=== EXTRACTED DATA ===

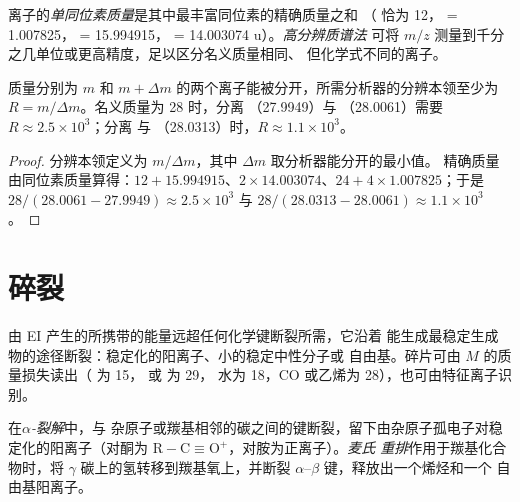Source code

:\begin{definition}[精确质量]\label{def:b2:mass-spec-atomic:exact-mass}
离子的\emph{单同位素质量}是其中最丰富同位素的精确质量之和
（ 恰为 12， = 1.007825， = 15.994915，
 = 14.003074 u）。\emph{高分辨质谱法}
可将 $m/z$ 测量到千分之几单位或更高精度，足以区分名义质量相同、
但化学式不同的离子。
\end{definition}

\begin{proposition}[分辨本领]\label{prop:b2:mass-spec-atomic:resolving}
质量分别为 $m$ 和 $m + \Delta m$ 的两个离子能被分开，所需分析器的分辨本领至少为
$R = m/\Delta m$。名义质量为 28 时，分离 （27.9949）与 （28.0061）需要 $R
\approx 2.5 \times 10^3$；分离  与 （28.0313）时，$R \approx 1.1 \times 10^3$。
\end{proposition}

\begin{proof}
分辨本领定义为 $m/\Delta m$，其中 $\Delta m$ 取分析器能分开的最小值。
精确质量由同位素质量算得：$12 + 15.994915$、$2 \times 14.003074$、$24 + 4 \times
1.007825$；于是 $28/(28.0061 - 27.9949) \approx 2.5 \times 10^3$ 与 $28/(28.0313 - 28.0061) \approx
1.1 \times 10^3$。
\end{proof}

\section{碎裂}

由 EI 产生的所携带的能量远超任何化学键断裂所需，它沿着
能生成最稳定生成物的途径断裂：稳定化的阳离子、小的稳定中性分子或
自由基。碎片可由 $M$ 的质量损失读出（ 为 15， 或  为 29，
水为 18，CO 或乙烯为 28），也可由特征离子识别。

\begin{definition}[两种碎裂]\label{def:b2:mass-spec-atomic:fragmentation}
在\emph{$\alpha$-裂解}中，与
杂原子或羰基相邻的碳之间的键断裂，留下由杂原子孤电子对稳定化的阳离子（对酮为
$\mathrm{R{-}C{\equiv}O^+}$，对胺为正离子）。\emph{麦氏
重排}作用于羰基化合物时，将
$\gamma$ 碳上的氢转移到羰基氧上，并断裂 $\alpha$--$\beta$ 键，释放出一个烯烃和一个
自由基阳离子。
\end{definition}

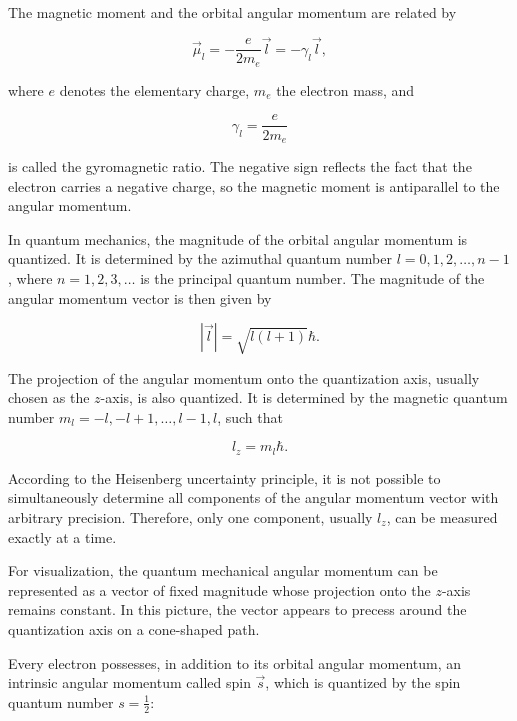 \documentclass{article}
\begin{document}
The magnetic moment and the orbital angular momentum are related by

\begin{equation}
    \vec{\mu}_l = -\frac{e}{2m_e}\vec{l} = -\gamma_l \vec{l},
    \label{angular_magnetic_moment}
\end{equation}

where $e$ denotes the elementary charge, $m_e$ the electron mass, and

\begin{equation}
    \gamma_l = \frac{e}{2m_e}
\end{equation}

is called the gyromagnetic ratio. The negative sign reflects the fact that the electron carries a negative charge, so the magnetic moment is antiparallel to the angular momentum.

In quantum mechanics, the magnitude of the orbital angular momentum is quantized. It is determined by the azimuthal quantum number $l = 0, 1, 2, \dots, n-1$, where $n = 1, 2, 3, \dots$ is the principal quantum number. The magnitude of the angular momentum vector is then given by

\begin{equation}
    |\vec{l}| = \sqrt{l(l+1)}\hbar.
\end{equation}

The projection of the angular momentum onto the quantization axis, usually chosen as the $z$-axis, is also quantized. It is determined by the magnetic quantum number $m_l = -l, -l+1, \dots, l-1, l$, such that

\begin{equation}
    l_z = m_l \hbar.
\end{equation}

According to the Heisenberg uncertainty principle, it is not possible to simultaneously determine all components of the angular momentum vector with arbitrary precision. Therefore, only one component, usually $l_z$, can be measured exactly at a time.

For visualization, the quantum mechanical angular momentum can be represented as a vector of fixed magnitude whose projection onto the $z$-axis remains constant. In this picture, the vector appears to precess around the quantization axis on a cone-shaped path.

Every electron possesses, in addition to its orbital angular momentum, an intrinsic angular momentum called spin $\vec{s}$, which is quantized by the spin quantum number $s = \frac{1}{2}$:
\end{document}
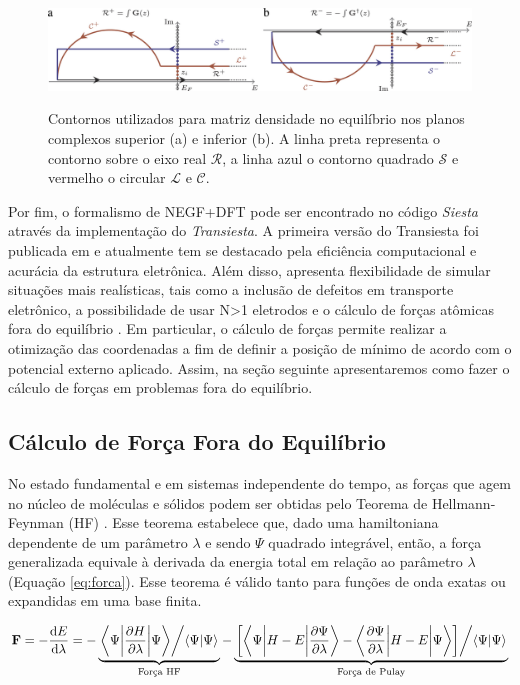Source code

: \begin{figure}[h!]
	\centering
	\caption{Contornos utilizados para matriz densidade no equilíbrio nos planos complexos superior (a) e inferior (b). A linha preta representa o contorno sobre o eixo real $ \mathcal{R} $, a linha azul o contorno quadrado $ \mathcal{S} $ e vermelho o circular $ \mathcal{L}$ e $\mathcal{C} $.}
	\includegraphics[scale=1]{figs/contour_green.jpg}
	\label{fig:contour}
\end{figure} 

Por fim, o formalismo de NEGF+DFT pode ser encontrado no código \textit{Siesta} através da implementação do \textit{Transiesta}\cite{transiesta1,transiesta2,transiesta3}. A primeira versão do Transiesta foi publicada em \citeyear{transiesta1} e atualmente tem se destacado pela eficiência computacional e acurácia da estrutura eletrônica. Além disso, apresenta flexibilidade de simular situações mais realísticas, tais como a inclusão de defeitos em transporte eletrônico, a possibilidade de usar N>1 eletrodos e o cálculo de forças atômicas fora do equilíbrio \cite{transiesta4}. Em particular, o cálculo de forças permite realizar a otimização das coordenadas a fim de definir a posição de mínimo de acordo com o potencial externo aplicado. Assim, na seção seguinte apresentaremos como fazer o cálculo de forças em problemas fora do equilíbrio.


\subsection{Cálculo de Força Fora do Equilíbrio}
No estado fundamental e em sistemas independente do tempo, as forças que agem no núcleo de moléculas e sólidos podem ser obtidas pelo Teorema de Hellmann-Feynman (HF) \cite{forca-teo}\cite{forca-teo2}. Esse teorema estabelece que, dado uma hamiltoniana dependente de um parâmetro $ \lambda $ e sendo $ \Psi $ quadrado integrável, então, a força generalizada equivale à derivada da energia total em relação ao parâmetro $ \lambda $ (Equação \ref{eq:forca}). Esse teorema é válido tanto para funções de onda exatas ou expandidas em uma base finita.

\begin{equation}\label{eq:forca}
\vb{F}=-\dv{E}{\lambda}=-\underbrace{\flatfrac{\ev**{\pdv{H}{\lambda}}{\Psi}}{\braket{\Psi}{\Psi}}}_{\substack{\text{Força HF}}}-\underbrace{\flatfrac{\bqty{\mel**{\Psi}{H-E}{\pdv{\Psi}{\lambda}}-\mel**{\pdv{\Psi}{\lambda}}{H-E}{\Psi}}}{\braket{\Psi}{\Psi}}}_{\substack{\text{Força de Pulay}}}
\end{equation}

===
=== EXTRACTED DATA ===

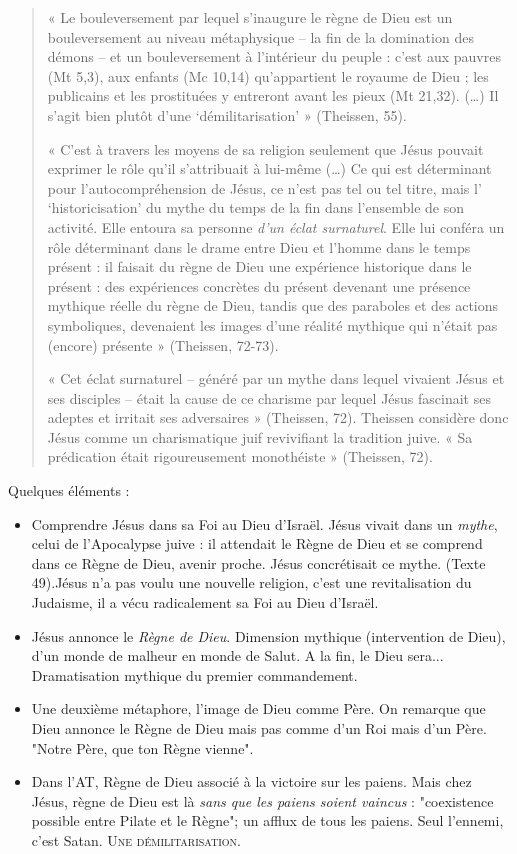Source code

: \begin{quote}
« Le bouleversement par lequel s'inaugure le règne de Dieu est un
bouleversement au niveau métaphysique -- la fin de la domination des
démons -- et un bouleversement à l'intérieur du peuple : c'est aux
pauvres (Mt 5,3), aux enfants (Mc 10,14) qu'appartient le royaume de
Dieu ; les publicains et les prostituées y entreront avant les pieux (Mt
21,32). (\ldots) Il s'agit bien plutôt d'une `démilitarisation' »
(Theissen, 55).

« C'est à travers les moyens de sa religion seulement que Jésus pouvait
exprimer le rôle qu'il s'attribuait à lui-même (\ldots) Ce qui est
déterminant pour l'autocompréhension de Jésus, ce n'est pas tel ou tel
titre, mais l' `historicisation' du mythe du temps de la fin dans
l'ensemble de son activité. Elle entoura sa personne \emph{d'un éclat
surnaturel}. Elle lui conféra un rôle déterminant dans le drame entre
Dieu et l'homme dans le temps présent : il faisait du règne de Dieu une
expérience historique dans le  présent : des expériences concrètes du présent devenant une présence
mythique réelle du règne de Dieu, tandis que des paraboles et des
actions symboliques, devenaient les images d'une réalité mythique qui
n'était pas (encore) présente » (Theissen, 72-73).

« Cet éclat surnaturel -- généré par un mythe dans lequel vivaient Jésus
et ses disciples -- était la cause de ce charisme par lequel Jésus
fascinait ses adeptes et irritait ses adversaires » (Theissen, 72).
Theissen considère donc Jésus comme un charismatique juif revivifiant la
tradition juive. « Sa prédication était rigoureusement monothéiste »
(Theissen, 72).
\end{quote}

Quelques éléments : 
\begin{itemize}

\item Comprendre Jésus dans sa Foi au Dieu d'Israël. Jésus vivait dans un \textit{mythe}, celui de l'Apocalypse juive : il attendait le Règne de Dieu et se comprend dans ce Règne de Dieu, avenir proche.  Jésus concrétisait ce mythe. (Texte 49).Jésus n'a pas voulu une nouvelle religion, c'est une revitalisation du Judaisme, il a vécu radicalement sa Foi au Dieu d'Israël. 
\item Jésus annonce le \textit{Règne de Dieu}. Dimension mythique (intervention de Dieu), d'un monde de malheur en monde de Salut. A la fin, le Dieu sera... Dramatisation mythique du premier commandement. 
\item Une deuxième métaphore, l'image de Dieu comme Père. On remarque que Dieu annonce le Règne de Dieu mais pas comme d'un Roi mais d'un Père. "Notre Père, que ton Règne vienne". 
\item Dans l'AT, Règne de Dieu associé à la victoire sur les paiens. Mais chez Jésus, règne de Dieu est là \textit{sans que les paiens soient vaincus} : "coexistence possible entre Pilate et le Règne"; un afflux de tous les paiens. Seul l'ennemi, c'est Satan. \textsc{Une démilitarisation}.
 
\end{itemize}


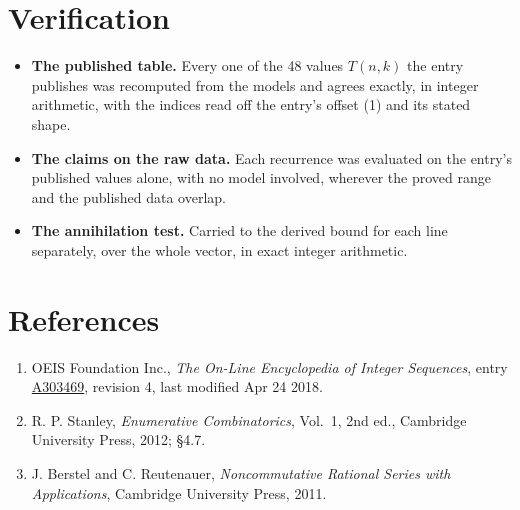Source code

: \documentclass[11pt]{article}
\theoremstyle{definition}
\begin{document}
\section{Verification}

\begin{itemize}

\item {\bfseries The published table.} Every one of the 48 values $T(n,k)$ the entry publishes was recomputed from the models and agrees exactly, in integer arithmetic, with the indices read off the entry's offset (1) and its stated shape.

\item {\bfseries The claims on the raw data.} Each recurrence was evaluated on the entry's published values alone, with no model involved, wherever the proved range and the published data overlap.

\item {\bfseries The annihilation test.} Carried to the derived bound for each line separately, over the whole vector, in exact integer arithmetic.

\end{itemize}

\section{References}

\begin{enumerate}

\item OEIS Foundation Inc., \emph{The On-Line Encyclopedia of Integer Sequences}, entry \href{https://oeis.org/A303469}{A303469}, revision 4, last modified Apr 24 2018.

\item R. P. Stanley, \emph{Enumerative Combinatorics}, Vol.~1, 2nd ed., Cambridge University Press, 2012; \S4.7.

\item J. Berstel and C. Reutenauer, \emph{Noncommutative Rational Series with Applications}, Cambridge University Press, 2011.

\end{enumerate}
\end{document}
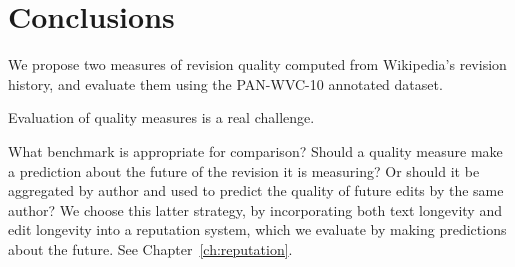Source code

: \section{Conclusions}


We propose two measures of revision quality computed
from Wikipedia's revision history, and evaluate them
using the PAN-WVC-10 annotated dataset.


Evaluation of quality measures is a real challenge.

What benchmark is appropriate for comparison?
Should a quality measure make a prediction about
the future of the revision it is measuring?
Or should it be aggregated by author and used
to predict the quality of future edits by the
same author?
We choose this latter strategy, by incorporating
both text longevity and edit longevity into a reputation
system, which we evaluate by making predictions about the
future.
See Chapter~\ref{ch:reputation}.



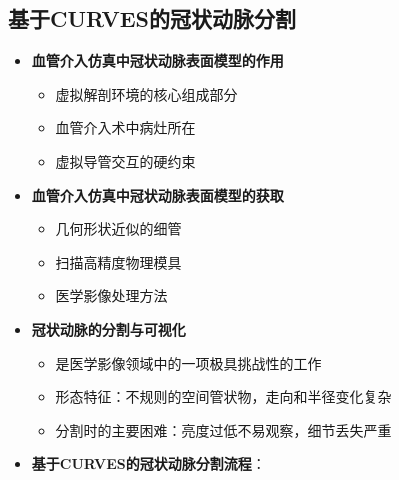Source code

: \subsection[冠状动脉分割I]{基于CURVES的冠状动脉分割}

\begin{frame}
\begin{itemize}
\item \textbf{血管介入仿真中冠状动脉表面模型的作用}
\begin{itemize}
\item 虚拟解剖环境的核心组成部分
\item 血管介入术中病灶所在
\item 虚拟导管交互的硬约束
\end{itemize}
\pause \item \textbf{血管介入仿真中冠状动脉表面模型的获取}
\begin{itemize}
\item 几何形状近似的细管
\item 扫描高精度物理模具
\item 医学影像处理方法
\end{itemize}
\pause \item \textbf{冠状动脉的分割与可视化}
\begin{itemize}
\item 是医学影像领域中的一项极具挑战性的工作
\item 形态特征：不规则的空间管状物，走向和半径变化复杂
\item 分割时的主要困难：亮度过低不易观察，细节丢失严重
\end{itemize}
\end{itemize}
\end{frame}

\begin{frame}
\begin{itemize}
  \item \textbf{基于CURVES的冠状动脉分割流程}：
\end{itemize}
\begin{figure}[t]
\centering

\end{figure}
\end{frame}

===
=== EXTRACTED DATA ===

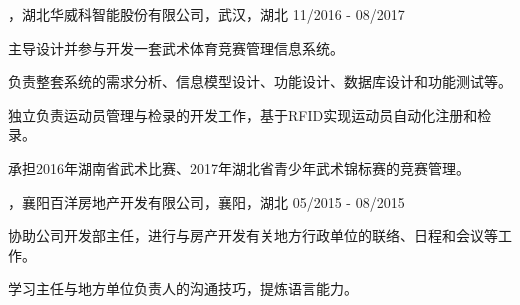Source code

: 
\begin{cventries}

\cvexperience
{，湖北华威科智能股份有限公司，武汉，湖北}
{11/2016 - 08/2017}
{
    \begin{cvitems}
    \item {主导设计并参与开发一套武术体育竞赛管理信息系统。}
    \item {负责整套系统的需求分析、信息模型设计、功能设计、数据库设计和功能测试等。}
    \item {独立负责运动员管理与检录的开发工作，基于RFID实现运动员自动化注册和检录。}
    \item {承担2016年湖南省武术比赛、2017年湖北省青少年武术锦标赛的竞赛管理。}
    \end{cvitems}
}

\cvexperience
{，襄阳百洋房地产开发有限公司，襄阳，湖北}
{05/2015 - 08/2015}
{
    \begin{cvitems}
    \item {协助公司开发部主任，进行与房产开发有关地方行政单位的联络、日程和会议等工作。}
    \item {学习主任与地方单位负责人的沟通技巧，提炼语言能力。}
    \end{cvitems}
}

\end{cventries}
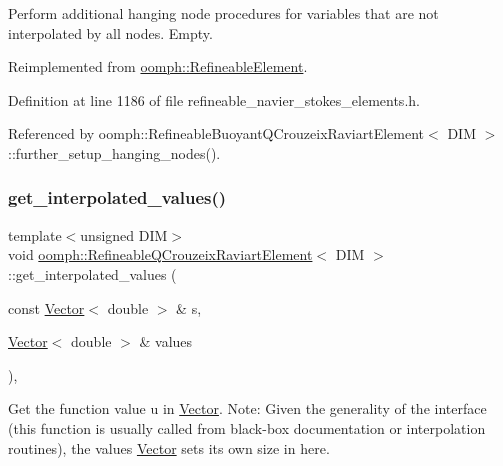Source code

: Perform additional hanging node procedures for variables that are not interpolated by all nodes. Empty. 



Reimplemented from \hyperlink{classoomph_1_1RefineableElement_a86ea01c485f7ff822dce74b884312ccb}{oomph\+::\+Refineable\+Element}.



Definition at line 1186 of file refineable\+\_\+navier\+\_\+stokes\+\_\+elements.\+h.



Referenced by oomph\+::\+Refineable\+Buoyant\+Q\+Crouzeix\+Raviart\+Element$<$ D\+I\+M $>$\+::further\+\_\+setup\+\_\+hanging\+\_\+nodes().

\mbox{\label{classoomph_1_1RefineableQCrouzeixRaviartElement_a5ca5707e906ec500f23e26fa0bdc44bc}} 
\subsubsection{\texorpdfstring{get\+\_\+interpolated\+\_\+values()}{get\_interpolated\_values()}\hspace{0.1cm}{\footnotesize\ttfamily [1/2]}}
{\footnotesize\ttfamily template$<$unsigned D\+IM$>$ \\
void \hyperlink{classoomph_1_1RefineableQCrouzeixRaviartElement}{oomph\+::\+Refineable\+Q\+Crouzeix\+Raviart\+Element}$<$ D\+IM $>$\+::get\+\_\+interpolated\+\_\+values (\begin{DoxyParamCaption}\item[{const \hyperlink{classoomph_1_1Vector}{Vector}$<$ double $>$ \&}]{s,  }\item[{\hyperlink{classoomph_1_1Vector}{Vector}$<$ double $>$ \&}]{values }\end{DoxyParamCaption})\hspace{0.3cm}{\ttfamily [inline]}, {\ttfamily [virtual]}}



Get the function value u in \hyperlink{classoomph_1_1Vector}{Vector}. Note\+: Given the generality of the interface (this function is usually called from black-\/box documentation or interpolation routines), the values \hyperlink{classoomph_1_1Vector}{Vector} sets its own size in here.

===

* TASK PROMPT *
When you reach the line holding "由 EI 产生的所携带的能量远超任何化学键断裂所需，它沿着" in the records above, begin reproducing exactly, stop after the line holding "碳上的氢转移到羰基氧上，并断裂 $\alpha$--$\beta$ 键，释放出一个烯烃和一个", and output nothing else.

* EXERCISE RESULT *
由 EI 产生的所携带的能量远超任何化学键断裂所需，它沿着
能生成最稳定生成物的途径断裂：稳定化的阳离子、小的稳定中性分子或
自由基。碎片可由 $M$ 的质量损失读出（ 为 15， 或  为 29，
水为 18，CO 或乙烯为 28），也可由特征离子识别。

\begin{definition}[两种碎裂]\label{def:b2:mass-spec-atomic:fragmentation}
在\emph{$\alpha$-裂解}中，与
杂原子或羰基相邻的碳之间的键断裂，留下由杂原子孤电子对稳定化的阳离子（对酮为
$\mathrm{R{-}C{\equiv}O^+}$，对胺为正离子）。\emph{麦氏
重排}作用于羰基化合物时，将
$\gamma$ 碳上的氢转移到羰基氧上，并断裂 $\alpha$--$\beta$ 键，释放出一个烯烃和一个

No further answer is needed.